• _WHAT TO WORK ON_
Repeat each entry word for word. Leave any images out of the copy.

[Data records]

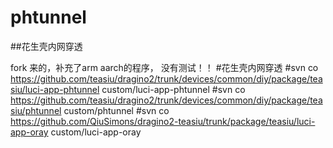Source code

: # phtunnel

##花生壳内网穿透


fork 来的，补充了arm aarch的程序， 没有测试！！ 
          #花生壳内网穿透
          #svn co https://github.com/teasiu/dragino2/trunk/devices/common/diy/package/teasiu/luci-app-phtunnel custom/luci-app-phtunnel
          #svn co https://github.com/teasiu/dragino2/trunk/devices/common/diy/package/teasiu/phtunnel custom/phtunnel
          #svn co https://github.com/QiuSimons/dragino2-teasiu/trunk/package/teasiu/luci-app-oray custom/luci-app-oray
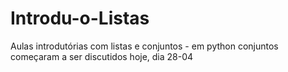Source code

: # Introdu-o-Listas
Aulas introdutórias com listas e conjuntos - em python
conjuntos começaram a ser discutidos hoje, dia 28-04
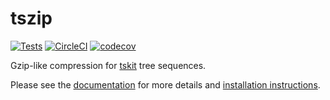 # tszip
[![Tests](https://github.com/tskit-dev/tszip/actions/workflows/tests.yml/badge.svg)](https://github.com/tskit-dev/tszip/actions/workflows/tests.yml) [![CircleCI](https://circleci.com/gh/tskit-dev/tszip.svg?style=svg)](https://circleci.com/gh/tskit-dev/tszip) [![codecov](https://codecov.io/gh/tskit-dev/tszip/branch/main/graph/badge.svg)](https://codecov.io/gh/tskit-dev/tszip)

Gzip-like compression for [tskit](https://tskit.dev/software/tskit.html) tree sequences.

Please see the [documentation](https://tskit.dev/tszip/docs/latest/) for more details
and [installation instructions](https://tskit.dev/tszip/docs/latest/installation.html).
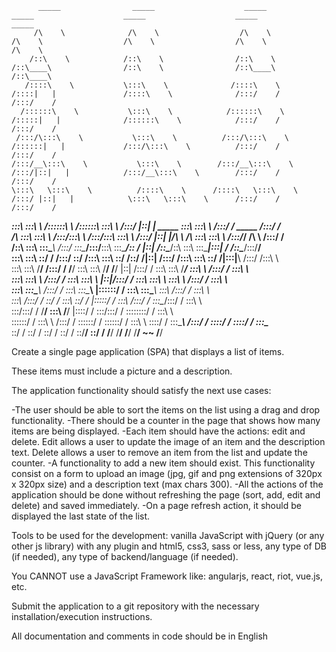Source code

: 
          _____                _____                    _____                    _____                    _____                    _____                    _____  
         /\    \              /\    \                  /\    \                  /\    \                  /\    \                  /\    \                  /\    \ 
        /::\    \            /::\    \                /::\    \                /::\____\                /::\    \                /::\____\                /::\____\
       /::::\    \           \:::\    \              /::::\    \              /::::|   |               /::::\    \              /:::/    /               /:::/    /
      /::::::\    \           \:::\    \            /::::::\    \            /:::::|   |              /::::::\    \            /:::/    /               /:::/    / 
     /:::/\:::\    \           \:::\    \          /:::/\:::\    \          /::::::|   |             /:::/\:::\    \          /:::/    /               /:::/    /  
    /:::/__\:::\    \           \:::\    \        /:::/__\:::\    \        /:::/|::|   |            /:::/__\:::\    \        /:::/    /               /:::/    /   
    \:::\   \:::\    \          /::::\    \      /::::\   \:::\    \      /:::/ |::|   |            \:::\   \:::\    \      /:::/    /               /:::/    /    
  ___\:::\   \:::\    \        /::::::\    \    /::::::\   \:::\    \    /:::/  |::|   | _____    ___\:::\   \:::\    \    /:::/    /      _____    /:::/    /     
 /\   \:::\   \:::\    \      /:::/\:::\    \  /:::/\:::\   \:::\    \  /:::/   |::|   |/\    \  /\   \:::\   \:::\    \  /:::/____/      /\    \  /:::/    /      
/::\   \:::\   \:::\____\    /:::/  \:::\____\/:::/__\:::\   \:::\____\/:: /    |::|   /::\____\/::\   \:::\   \:::\____\|:::|    /      /::\____\/:::/____/       
\:::\   \:::\   \::/    /   /:::/    \::/    /\:::\   \:::\   \::/    /\::/    /|::|  /:::/    /\:::\   \:::\   \::/    /|:::|____\     /:::/    /\:::\    \       
 \:::\   \:::\   \/____/   /:::/    / \/____/  \:::\   \:::\   \/____/  \/____/ |::| /:::/    /  \:::\   \:::\   \/____/  \:::\    \   /:::/    /  \:::\    \      
  \:::\   \:::\    \      /:::/    /            \:::\   \:::\    \              |::|/:::/    /    \:::\   \:::\    \       \:::\    \ /:::/    /    \:::\    \     
   \:::\   \:::\____\    /:::/    /              \:::\   \:::\____\             |::::::/    /      \:::\   \:::\____\       \:::\    /:::/    /      \:::\    \    
    \:::\  /:::/    /    \::/    /                \:::\   \::/    /             |:::::/    /        \:::\  /:::/    /        \:::\__/:::/    /        \:::\    \   
     \:::\/:::/    /      \/____/                  \:::\   \/____/              |::::/    /          \:::\/:::/    /          \::::::::/    /          \:::\    \  
      \::::::/    /                                 \:::\    \                  /:::/    /            \::::::/    /            \::::::/    /            \:::\    \ 
       \::::/    /                                   \:::\____\                /:::/    /              \::::/    /              \::::/    /              \:::\____\
        \::/    /                                     \::/    /                \::/    /                \::/    /                \::/____/                \::/    /
         \/____/                                       \/____/                  \/____/                  \/____/                  ~~                       \/____/ 
                                                                                                                                                                   
                                                                                                                                                                   
                                                                                                                                                                   
                                                                                                                                                                   
                                                                                                                                                                   
                                                                                                                                              
                                                                                                                                                                   
Create a single page application (SPA) that displays a list of items. 

These items must include a picture and a description.

The application functionality should satisfy the next use cases:


-The user should be able to sort the items on the list using a drag and drop functionality.
-There should be a counter in the page that shows how many items are being displayed.
-Each item should have the actions: edit and delete. Edit allows a user to update the image of an item and the description text. Delete allows a user to remove an item from the list and update the counter.
-A functionality to add a new item should exist. This functionality consist on a form to upload an image (jpg, gif and png extensions of 320px x 320px size) and a description text (max chars 300).
-All the actions of the application should be done without refreshing the page (sort, add, edit and delete) and saved immediately.
-On a page refresh action, it should be displayed the last state of the list.


Tools to be used for the development: vanilla JavaScript with jQuery (or any other js library) with any plugin and html5, css3, sass or less, any type of DB (if needed), any type of backend/language (if needed).

You CANNOT use a JavaScript Framework like: angularjs, react, riot, vue.js, etc.

Submit the application to a git repository with the necessary installation/execution instructions.

All documentation and comments in code should be in English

• _RESULT BELOW_
Source code

: # phtunnel

##花生壳内网穿透


fork 来的，补充了arm aarch的程序， 没有测试！！ 
          #花生壳内网穿透
          #svn co https://github.com/teasiu/dragino2/trunk/devices/common/diy/package/teasiu/luci-app-phtunnel custom/luci-app-phtunnel
          #svn co https://github.com/teasiu/dragino2/trunk/devices/common/diy/package/teasiu/phtunnel custom/phtunnel
          #svn co https://github.com/QiuSimons/dragino2-teasiu/trunk/package/teasiu/luci-app-oray custom/luci-app-oray
Source code

: # Introdu-o-Listas
Aulas introdutórias com listas e conjuntos - em python
conjuntos começaram a ser discutidos hoje, dia 28-04
 # tszip
[![Tests](https://github.com/tskit-dev/tszip/actions/workflows/tests.yml/badge.svg)](https://github.com/tskit-dev/tszip/actions/workflows/tests.yml) [![CircleCI](https://circleci.com/gh/tskit-dev/tszip.svg?style=svg)](https://circleci.com/gh/tskit-dev/tszip) [![codecov](https://codecov.io/gh/tskit-dev/tszip/branch/main/graph/badge.svg)](https://codecov.io/gh/tskit-dev/tszip)

Gzip-like compression for [tskit](https://tskit.dev/software/tskit.html) tree sequences.

Please see the [documentation](https://tskit.dev/tszip/docs/latest/) for more details
and [installation instructions](https://tskit.dev/tszip/docs/latest/installation.html).
Source code

: 
          _____                _____                    _____                    _____                    _____                    _____                    _____  
         /\    \              /\    \                  /\    \                  /\    \                  /\    \                  /\    \                  /\    \ 
        /::\    \            /::\    \                /::\    \                /::\____\                /::\    \                /::\____\                /::\____\
       /::::\    \           \:::\    \              /::::\    \              /::::|   |               /::::\    \              /:::/    /               /:::/    /
      /::::::\    \           \:::\    \            /::::::\    \            /:::::|   |              /::::::\    \            /:::/    /               /:::/    / 
     /:::/\:::\    \           \:::\    \          /:::/\:::\    \          /::::::|   |             /:::/\:::\    \          /:::/    /               /:::/    /  
    /:::/__\:::\    \           \:::\    \        /:::/__\:::\    \        /:::/|::|   |            /:::/__\:::\    \        /:::/    /               /:::/    /   
    \:::\   \:::\    \          /::::\    \      /::::\   \:::\    \      /:::/ |::|   |            \:::\   \:::\    \      /:::/    /               /:::/    /    
  ___\:::\   \:::\    \        /::::::\    \    /::::::\   \:::\    \    /:::/  |::|   | _____    ___\:::\   \:::\    \    /:::/    /      _____    /:::/    /     
 /\   \:::\   \:::\    \      /:::/\:::\    \  /:::/\:::\   \:::\    \  /:::/   |::|   |/\    \  /\   \:::\   \:::\    \  /:::/____/      /\    \  /:::/    /      
/::\   \:::\   \:::\____\    /:::/  \:::\____\/:::/__\:::\   \:::\____\/:: /    |::|   /::\____\/::\   \:::\   \:::\____\|:::|    /      /::\____\/:::/____/       
\:::\   \:::\   \::/    /   /:::/    \::/    /\:::\   \:::\   \::/    /\::/    /|::|  /:::/    /\:::\   \:::\   \::/    /|:::|____\     /:::/    /\:::\    \       
 \:::\   \:::\   \/____/   /:::/    / \/____/  \:::\   \:::\   \/____/  \/____/ |::| /:::/    /  \:::\   \:::\   \/____/  \:::\    \   /:::/    /  \:::\    \      
  \:::\   \:::\    \      /:::/    /            \:::\   \:::\    \              |::|/:::/    /    \:::\   \:::\    \       \:::\    \ /:::/    /    \:::\    \     
   \:::\   \:::\____\    /:::/    /              \:::\   \:::\____\             |::::::/    /      \:::\   \:::\____\       \:::\    /:::/    /      \:::\    \    
    \:::\  /:::/    /    \::/    /                \:::\   \::/    /             |:::::/    /        \:::\  /:::/    /        \:::\__/:::/    /        \:::\    \   
     \:::\/:::/    /      \/____/                  \:::\   \/____/              |::::/    /          \:::\/:::/    /          \::::::::/    /          \:::\    \  
      \::::::/    /                                 \:::\    \                  /:::/    /            \::::::/    /            \::::::/    /            \:::\    \ 
       \::::/    /                                   \:::\____\                /:::/    /              \::::/    /              \::::/    /              \:::\____\
        \::/    /                                     \::/    /                \::/    /                \::/    /                \::/____/                \::/    /
         \/____/                                       \/____/                  \/____/                  \/____/                  ~~                       \/____/ 
                                                                                                                                                                   
                                                                                                                                                                   
                                                                                                                                                                   
                                                                                                                                                                   
                                                                                                                                                                   
                                                                                                                                              
                                                                                                                                                                   
Create a single page application (SPA) that displays a list of items. 

These items must include a picture and a description.

The application functionality should satisfy the next use cases:


-The user should be able to sort the items on the list using a drag and drop functionality.
-There should be a counter in the page that shows how many items are being displayed.
-Each item should have the actions: edit and delete. Edit allows a user to update the image of an item and the description text. Delete allows a user to remove an item from the list and update the counter.
-A functionality to add a new item should exist. This functionality consist on a form to upload an image (jpg, gif and png extensions of 320px x 320px size) and a description text (max chars 300).
-All the actions of the application should be done without refreshing the page (sort, add, edit and delete) and saved immediately.
-On a page refresh action, it should be displayed the last state of the list.


Tools to be used for the development: vanilla JavaScript with jQuery (or any other js library) with any plugin and html5, css3, sass or less, any type of DB (if needed), any type of backend/language (if needed).

You CANNOT use a JavaScript Framework like: angularjs, react, riot, vue.js, etc.

Submit the application to a git repository with the necessary installation/execution instructions.

All documentation and comments in code should be in English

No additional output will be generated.